- **Task**:
Using the listing below, keep only the lines with the word "away" and copy them.

- **Records provided**:
....
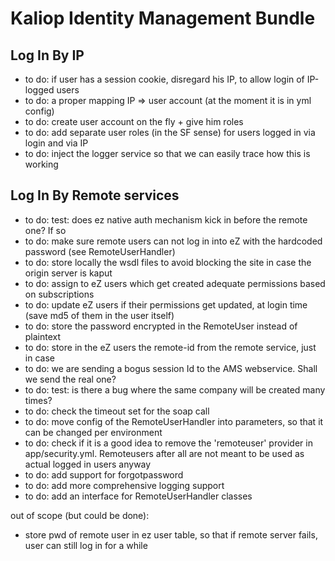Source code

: Kaliop Identity Management Bundle
=================================

## Log In By IP

- to do: if user has a session cookie, disregard his IP, to allow login of IP-logged users
- to do: a proper mapping IP => user account (at the moment it is in yml config)
- to do: create user account on the fly + give him roles
- to do: add separate user roles (in the SF sense) for users logged in via login and via IP
- to do: inject the logger service so that we can easily trace how this is working

## Log In By Remote services

- to do: test: does ez native auth mechanism kick in before the remote one? If so
- to do: make sure remote users can not log in into eZ with the hardcoded password (see RemoteUserHandler)
- to do: store locally the wsdl files to avoid blocking the site in case the origin server is kaput
- to do: assign to eZ users which get created adequate permissions based on subscriptions
- to do: update eZ users if their permissions get updated, at login time (save md5 of them in the user itself)
- to do: store the password encrypted in the RemoteUser instead of plaintext
- to do: store in the eZ users the remote-id from the remote service, just in case
- to do: we are sending a bogus session Id to the AMS webservice. Shall we send the real one?
- to do: test: is there a bug where the same company will be created many times?
- to do: check the timeout set for the soap call
- to do: move config of the RemoteUserHandler into parameters, so that it can be changed per environment
- to do: check if it is a good idea to remove the 'remoteuser' provider in app/security.yml. Remoteusers after all are
         not meant to be used as actual logged in users anyway
- to do: add support for forgotpassword
- to do: add more comprehensive logging support
- to do: add an interface for RemoteUserHandler classes

out of scope (but could be done):
- store pwd of remote user in ez user table, so that if remote server fails, user can still log in for a while
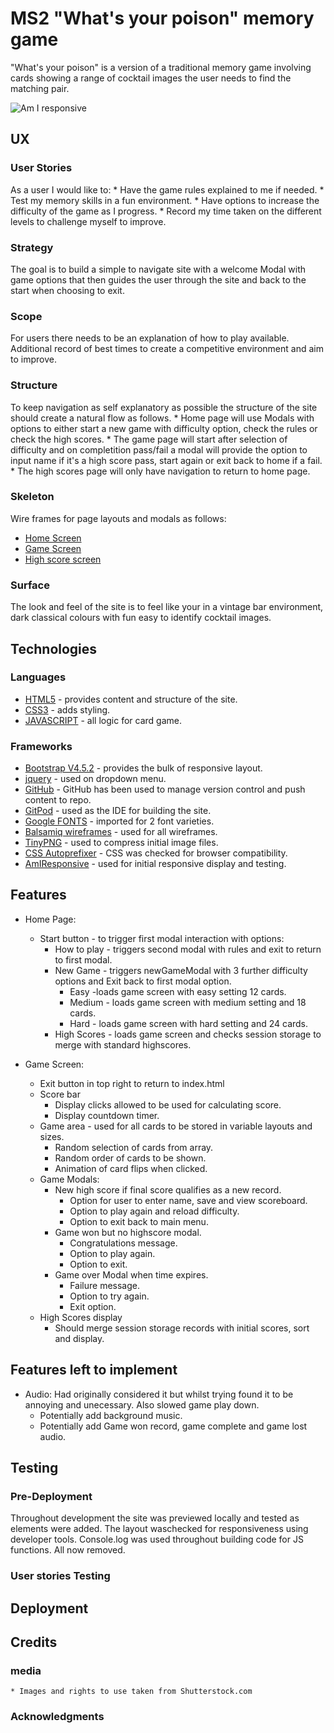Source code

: # MS2 "What's your poison" memory game

"What's your poison" is a version of a traditional memory game involving cards showing a range of cocktail images the user needs to find the matching pair.

![Am I responsive](https://github.com/David-A-Ray/MS2-Whats-your-poison-memory-game/blob/master/docs/Responsive%20Screens.png)

## UX

### User Stories

As a user I would like to:
    * Have the game rules explained to me if needed.
    * Test my memory skills in a fun environment.
    * Have options to increase the difficulty of the game as I progress.
    * Record my time taken on the different levels to challenge myself to improve.

### Strategy

The goal is to build a simple to navigate site with a welcome Modal with game options that then guides the user through the site and back to the start when choosing to exit.

### Scope

For users there needs to be an explanation of how to play available. Additional record of best times to create a competitive environment and aim to improve.

### Structure

To keep navigation as self explanatory as possible the structure of the site should create a natural flow as follows.
    * Home page will use Modals with options to either start a new game with difficulty option, check the rules or check the high scores.
    * The game page will start after selection of difficulty and on completition pass/fail a modal will provide the option to input name if it's a high score pass,
     start again or exit back to home if a fail.
    * The high scores page will only have navigation to return to home page.

### Skeleton

Wire frames for page layouts and modals as follows:
* [Home Screen](https://github.com/David-A-Ray/MS2-Whats-your-poison-memory-game/blob/master/docs/Home%20Screen.pdf)
* [Game Screen](https://github.com/David-A-Ray/MS2-Whats-your-poison-memory-game/blob/master/assets/docs/Game%20screen.pdf)
* [High score screen](https://github.com/David-A-Ray/MS2-Whats-your-poison-memory-game/blob/master/assets/docs/High%20Score%20page.pdf)

### Surface

The look and feel of the site is to feel like your in a vintage bar environment, dark classical colours with fun easy to identify cocktail images.

## Technologies

### Languages
* [HTML5](https://en.wikipedia.org/wiki/HTML5) - provides content and structure of the site.
* [CSS3](https://en.wikipedia.org/wiki/CSS) - adds styling.
* [JAVASCRIPT](https://en.wikipedia.org/wiki/JavaScript) - all logic for card game.

### Frameworks 
* [Bootstrap V4.5.2](https://getbootstrap.com/docs/4.5/getting-started/introduction/) - provides the bulk of responsive layout.
* [jquery](https://jquery.com/) - used on dropdown menu.
* [GitHub](https://github.com/) - GitHub has been used to manage version control and push content to repo.
* [GitPod](https://www.gitpod.io/) - used as the IDE for building the site.
* [Google FONTS](https://fonts.google.com/) - imported for 2 font varieties.
* [Balsamiq wireframes](https://balsamiq.com/wireframes/?gclid=CjwKCAiA17P9BRB2EiwAMvwNyJFLuwdZxoUMDd-KJV_EtTEdllWFxfMzYAxyyiN7yGBDdFV0IoCHQRoCe0EQAvD_BwE) - used for all wireframes.
* [TinyPNG](https://tinypng.com/) - used to compress initial image files.
* [CSS Autoprefixer](https://autoprefixer.github.io/) - CSS was checked for browser compatibility. 
* [AmIResponsive](http://ami.responsivedesign.is/) - used for initial responsive display and testing.

## Features
* Home Page:
    * Start button - to trigger first modal interaction with options:
        * How to play - triggers second modal with rules and exit to return to first modal.
        * New Game - triggers newGameModal with 3 further difficulty options and Exit back to first modal option.
            * Easy -loads game screen with easy setting 12 cards.
            * Medium - loads game screen with medium setting and 18 cards.
            * Hard - loads game screen with hard setting and 24 cards.
        * High Scores - loads game screen and checks session storage to merge with standard highscores.

* Game Screen:
    * Exit button in top right to return to index.html
    * Score bar
        * Display clicks allowed to be used for calculating score.
        * Display countdown timer.
    * Game area - used for all cards to be stored in variable layouts and sizes.
        * Random selection of cards from array.
        * Random order of cards to be shown.
        * Animation of card flips when clicked.
    * Game Modals:
        * New high score if final score qualifies as a new record.
            * Option for user to enter name, save and view scoreboard.
            * Option to play again and reload difficulty.
            * Option to exit back to main menu.
        * Game won but no highscore modal.
            * Congratulations message.
            * Option to play again.
            * Option to exit.
        * Game over Modal when time expires.
            * Failure message.
            * Option to try again.
            * Exit option.
    * High Scores display
        * Should merge session storage records with initial scores, sort and display.

## Features left to implement
* Audio: Had originally considered it but whilst trying found it to be annoying and unecessary. Also slowed game play down.
    * Potentially add background music.
    * Potentially add Game won record, game complete and game lost audio.

## Testing

### Pre-Deployment
Throughout development the site was previewed locally and tested as elements were added. The layout waschecked for responsiveness using developer tools. 
Console.log was used throughout building code for JS functions. All now removed.

### User stories Testing


## Deployment


## Credits


### media
    * Images and rights to use taken from Shutterstock.com

### Acknowledgments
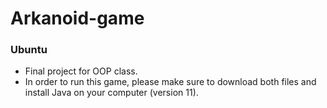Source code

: # Arkanoid-game
### **Ubuntu**
* Final project for OOP class.
* In order to run this game, please make sure to download both files and install Java on your computer (version 11).

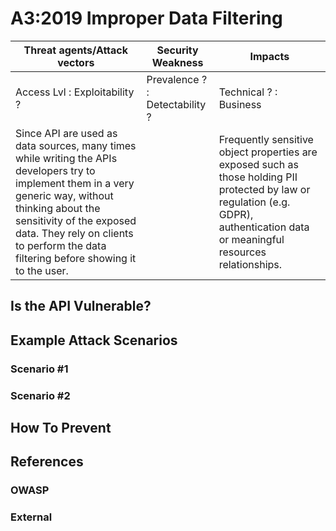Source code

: A3:2019 Improper Data Filtering
===============================

| Threat agents/Attack vectors | Security Weakness | Impacts |
| -- | -- | -- |
| Access Lvl : Exploitability ? | Prevalence ? : Detectability ? | Technical ? : Business |
| Since API are used as data sources, many times while writing the APIs developers try to implement them in a very generic way, without thinking about the sensitivity of the exposed data. They rely on clients to perform the data filtering before showing it to the user. | | Frequently sensitive object properties are exposed such as those holding PII protected by law or regulation (e.g. GDPR), authentication data or meaningful resources relationships. |

## Is the API Vulnerable?

## Example Attack Scenarios

### Scenario #1

### Scenario #2

## How To Prevent

## References

### OWASP

### External
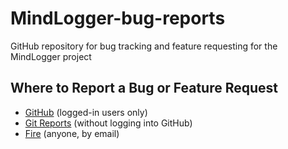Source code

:# MindLogger-bug-reports
GitHub repository for bug tracking and feature requesting for the MindLogger project

## Where to Report a Bug or Feature Request

- [GitHub](https://github.com/ChildMindInstitute/MindLogger-bug-reports/issues) (logged-in users only)
- [Git Reports](https://gitreports.com/issue/ChildMindInstitute/MindLogger-bug-reports) (without logging into GitHub)
- [Fire](mailto:mindlogger-bugs@fire.fundersclub.com) (anyone, by email)
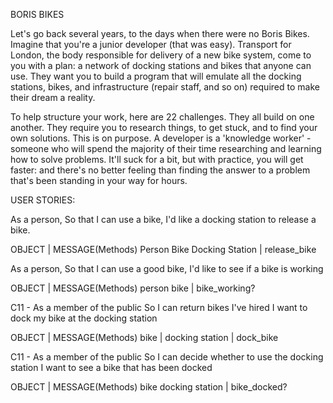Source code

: BORIS BIKES

Let's go back several years, to the days when there were no Boris Bikes. Imagine that you're a junior developer (that was easy). Transport for London, the body responsible for delivery of a new bike system, come to you with a plan: a network of docking stations and bikes that anyone can use. They want you to build a program that will emulate all the docking stations, bikes, and infrastructure (repair staff, and so on) required to make their dream a reality.

To help structure your work, here are 22 challenges. They all build on one another. They require you to research things, to get stuck, and to find your own solutions. This is on purpose. A developer is a 'knowledge worker' - someone who will spend the majority of their time researching and learning how to solve problems. It'll suck for a bit, but with practice, you will get faster: and there's no better feeling than finding the answer to a problem that's been standing in your way for hours.

USER STORIES:

As a person,
So that I can use a bike,
I'd like a docking station to release a bike.

OBJECT | MESSAGE(Methods)
Person
Bike
Docking Station | release_bike

As a person,
So that I can use a good bike,
I'd like to see if a bike is working

OBJECT | MESSAGE(Methods)
person
bike | bike_working?

C11 - As a member of the public
So I can return bikes I've hired
I want to dock my bike at the docking station

OBJECT | MESSAGE(Methods)
bike |
docking station | dock_bike

C11 - As a member of the public
So I can decide whether to use the docking station
I want to see a bike that has been docked

OBJECT | MESSAGE(Methods)
bike
docking station | bike_docked?

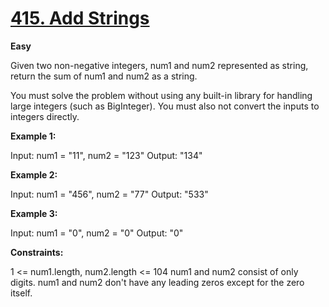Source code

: # [415. Add Strings](https://leetcode.com/problems/add-strings/description/)

__Easy__

Given two non-negative integers, num1 and num2 represented as string, return the sum of num1 and num2 as a string.

You must solve the problem without using any built-in library for handling large integers (such as BigInteger). You must also not convert the inputs to integers directly.

 

__Example 1:__

Input: num1 = "11", num2 = "123"
Output: "134"

__Example 2:__

Input: num1 = "456", num2 = "77"
Output: "533"

__Example 3:__

Input: num1 = "0", num2 = "0"
Output: "0"
 

__Constraints:__

1 <= num1.length, num2.length <= 104
num1 and num2 consist of only digits.
num1 and num2 don't have any leading zeros except for the zero itself.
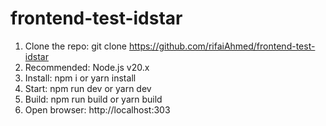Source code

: # frontend-test-idstar

1. Clone the repo: git clone https://github.com/rifaiAhmed/frontend-test-idstar
2. Recommended: Node.js v20.x
3. Install: npm i or yarn install
4. Start: npm run dev or yarn dev
5. Build: npm run build or yarn build
6. Open browser: http://localhost:303
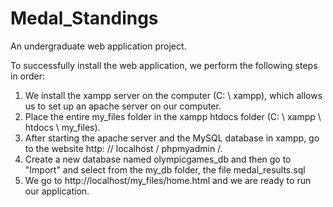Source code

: # Medal_Standings
 An undergraduate web application project.

To successfully install the web application, we perform the following steps in order:

1) We install the xampp server on the computer (C: \ xampp), which allows us to set up an apache server on our computer.
2) Place the entire my_files folder in the xampp htdocs folder (C: \ xampp \ htdocs \ my_files).
3) After starting the apache server and the MySQL database in xampp, go to the website http: // localhost / phpmyadmin /.
4) Create a new database named olympicgames_db and then go to "Import" and select from the my_db folder, the file medal_results.sql
5) We go to http://localhost/my_files/home.html and we are ready to run our application.



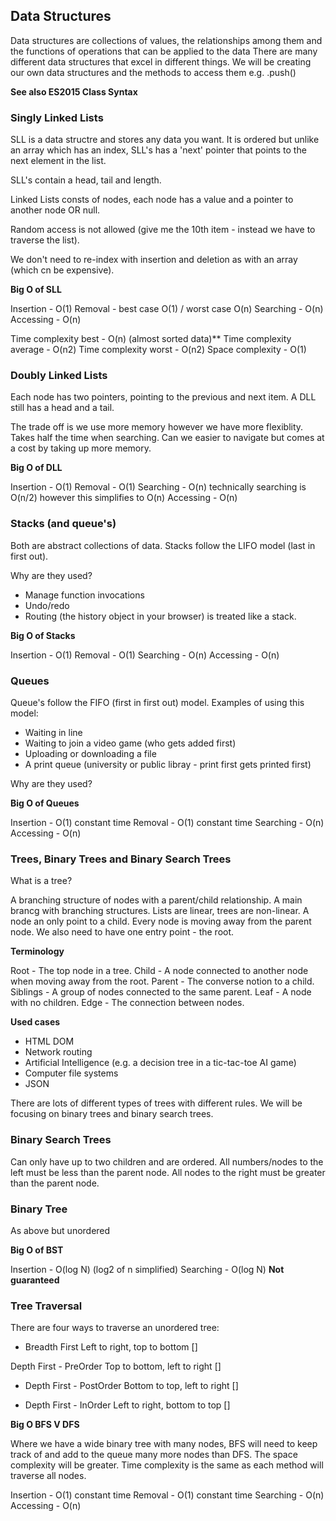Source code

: ## Data Structures

Data structures are collections of values, the relationships among them and the functions of operations that can be applied to the data
There are many different data structures that excel in different things.
We will be creating our own data structures and the methods to access them e.g. .push()

**See also ES2015 Class Syntax**

### Singly Linked Lists

SLL is a data structre and stores any data you want. It is ordered but unlike an array which has an index, SLL's has a 'next' pointer that points to the next element in the list.

SLL's contain a head, tail and length.

Linked Lists consts of nodes, each node has a value and a pointer to another node OR null.

Random access is not allowed (give me the 10th item - instead we have to traverse the list).

We don't need to re-index with insertion and deletion as with an array (which cn be expensive).

**Big O of SLL**

Insertion - O(1)
Removal - best case O(1) / worst case O(n)
Searching - O(n)
Accessing - O(n)

Time complexity best - O(n) (almost sorted data)\*\*
Time complexity average - O(n2)
Time complexity worst - O(n2)
Space complexity - O(1)

### Doubly Linked Lists

Each node has two pointers, pointing to the previous and next item.
A DLL still has a head and a tail.

The trade off is we use more memory however we have more flexiblity.
Takes half the time when searching.
Can we easier to navigate but comes at a cost by taking up more memory.

**Big O of DLL**

Insertion - O(1)
Removal - O(1)
Searching - O(n) technically searching is O(n/2) however this simplifies to O(n)
Accessing - O(n)

### Stacks (and queue's)

Both are abstract collections of data.
Stacks follow the LIFO model (last in first out).

Why are they used?

- Manage function invocations
- Undo/redo
- Routing (the history object in your browser) is treated like a stack.

**Big O of Stacks**

Insertion - O(1)
Removal - O(1)
Searching - O(n)
Accessing - O(n)

### Queues

Queue's follow the FIFO (first in first out) model.
Examples of using this model:

- Waiting in line
- Waiting to join a video game (who gets added first)
- Uploading or downloading a file
- A print queue (university or public libray - print first gets printed first)

Why are they used?

**Big O of Queues**

Insertion - O(1) constant time
Removal - O(1) constant time
Searching - O(n)
Accessing - O(n)

### Trees, Binary Trees and Binary Search Trees

What is a tree?

A branching structure of nodes with a parent/child relationship.
A main brancg with branching structures.
Lists are linear, trees are non-linear.
A node an only point to a child. Every node is moving away from the parent node.
We also need to have one entry point - the root.

**Terminology**

Root - The top node in a tree.
Child - A node connected to another node when moving away from the root.
Parent - The converse notion to a child.
Siblings - A group of nodes connected to the same parent.
Leaf - A node with no children.
Edge - The connection between nodes.

**Used cases**

- HTML DOM
- Network routing
- Artificial Intelligence (e.g. a decision tree in a tic-tac-toe AI game)
- Computer file systems
- JSON

There are lots of different types of trees with different rules. We will be focusing on binary trees and binary search trees.

### Binary Search Trees

Can only have up to two children and are ordered.
All numbers/nodes to the left must be less than the parent node.
All nodes to the right must be greater than the parent node.

### Binary Tree

As above but unordered

**Big O of BST**

Insertion - O(log N) (log2 of n simplified)
Searching - O(log N)
**Not guaranteed**

### Tree Traversal

There are four ways to traverse an unordered tree:

- Breadth First
  Left to right, top to bottom
  []

Depth First - PreOrder
Top to bottom, left to right
[]

- Depth First - PostOrder
  Bottom to top, left to right
  []

- Depth First - InOrder
  Left to right, bottom to top
  []

**Big O BFS V DFS**

Where we have a wide binary tree with many nodes, BFS will need to keep track of and add to the queue many more nodes than DFS.
The space complexity will be greater.
Time complexity is the same as each method will traverse all nodes.

Insertion - O(1) constant time
Removal - O(1) constant time
Searching - O(n)
Accessing - O(n)
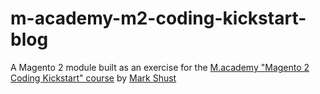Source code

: # m-academy-m2-coding-kickstart-blog
A Magento 2 module built as an exercise for the [M.academy "Magento 2 Coding Kickstart" course](https://m.academy/courses/magento-2-coding-kickstart/) by [Mark Shust](https://m.academy/courses/magento-2-coding-kickstart/)
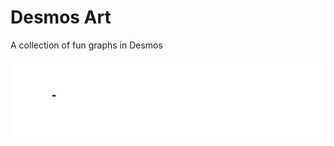 # Desmos Art
A collection of fun graphs in Desmos

![](https://github.com/ljd124/Desmos-art/blob/main/Ripples%204.gif)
....
- **Output for this task**:
A node an only point to a child. Every node is moving away from the parent node.
Child - A node connected to another node when moving away from the root.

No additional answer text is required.